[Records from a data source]
......

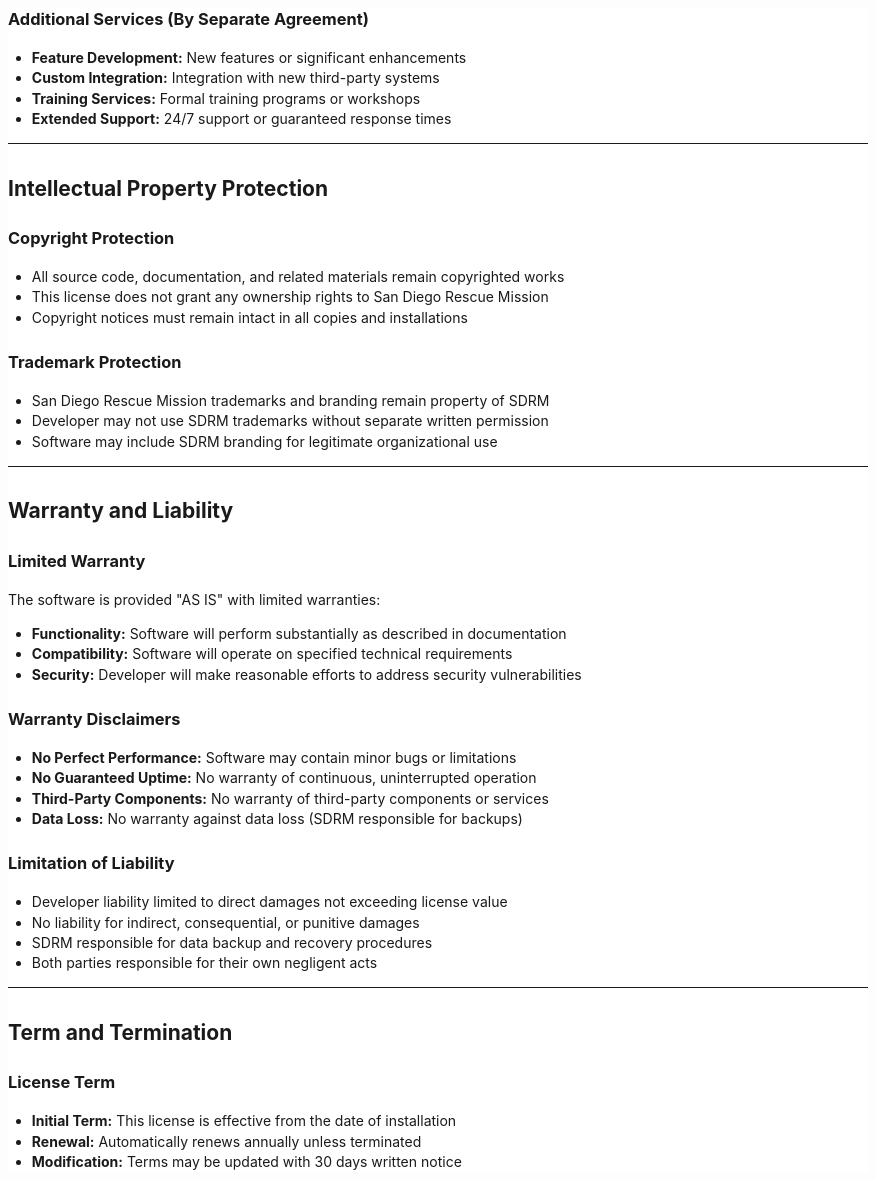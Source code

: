 ### Additional Services (By Separate Agreement)
- **Feature Development:** New features or significant enhancements
- **Custom Integration:** Integration with new third-party systems
- **Training Services:** Formal training programs or workshops
- **Extended Support:** 24/7 support or guaranteed response times

---

## Intellectual Property Protection

### Copyright Protection
- All source code, documentation, and related materials remain copyrighted works
- This license does not grant any ownership rights to San Diego Rescue Mission
- Copyright notices must remain intact in all copies and installations

### Trademark Protection
- San Diego Rescue Mission trademarks and branding remain property of SDRM
- Developer may not use SDRM trademarks without separate written permission
- Software may include SDRM branding for legitimate organizational use

---

## Warranty and Liability

### Limited Warranty
The software is provided "AS IS" with limited warranties:
- **Functionality:** Software will perform substantially as described in documentation
- **Compatibility:** Software will operate on specified technical requirements
- **Security:** Developer will make reasonable efforts to address security vulnerabilities

### Warranty Disclaimers
- **No Perfect Performance:** Software may contain minor bugs or limitations
- **No Guaranteed Uptime:** No warranty of continuous, uninterrupted operation
- **Third-Party Components:** No warranty of third-party components or services
- **Data Loss:** No warranty against data loss (SDRM responsible for backups)

### Limitation of Liability
- Developer liability limited to direct damages not exceeding license value
- No liability for indirect, consequential, or punitive damages
- SDRM responsible for data backup and recovery procedures
- Both parties responsible for their own negligent acts

---

## Term and Termination

### License Term
- **Initial Term:** This license is effective from the date of installation
- **Renewal:** Automatically renews annually unless terminated
- **Modification:** Terms may be updated with 30 days written notice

......

AIM OF THE TASK:
Write the data out again exactly, but without its images.

TASK RESPONSE:
Source code

: ### Additional Services (By Separate Agreement)
- **Feature Development:** New features or significant enhancements
- **Custom Integration:** Integration with new third-party systems
- **Training Services:** Formal training programs or workshops
- **Extended Support:** 24/7 support or guaranteed response times

---

## Intellectual Property Protection

### Copyright Protection
- All source code, documentation, and related materials remain copyrighted works
- This license does not grant any ownership rights to San Diego Rescue Mission
- Copyright notices must remain intact in all copies and installations

### Trademark Protection
- San Diego Rescue Mission trademarks and branding remain property of SDRM
- Developer may not use SDRM trademarks without separate written permission
- Software may include SDRM branding for legitimate organizational use

---

## Warranty and Liability

### Limited Warranty
The software is provided "AS IS" with limited warranties:
- **Functionality:** Software will perform substantially as described in documentation
- **Compatibility:** Software will operate on specified technical requirements
- **Security:** Developer will make reasonable efforts to address security vulnerabilities

### Warranty Disclaimers
- **No Perfect Performance:** Software may contain minor bugs or limitations
- **No Guaranteed Uptime:** No warranty of continuous, uninterrupted operation
- **Third-Party Components:** No warranty of third-party components or services
- **Data Loss:** No warranty against data loss (SDRM responsible for backups)

### Limitation of Liability
- Developer liability limited to direct damages not exceeding license value
- No liability for indirect, consequential, or punitive damages
- SDRM responsible for data backup and recovery procedures
- Both parties responsible for their own negligent acts

---

## Term and Termination

### License Term
- **Initial Term:** This license is effective from the date of installation
- **Renewal:** Automatically renews annually unless terminated
- **Modification:** Terms may be updated with 30 days written notice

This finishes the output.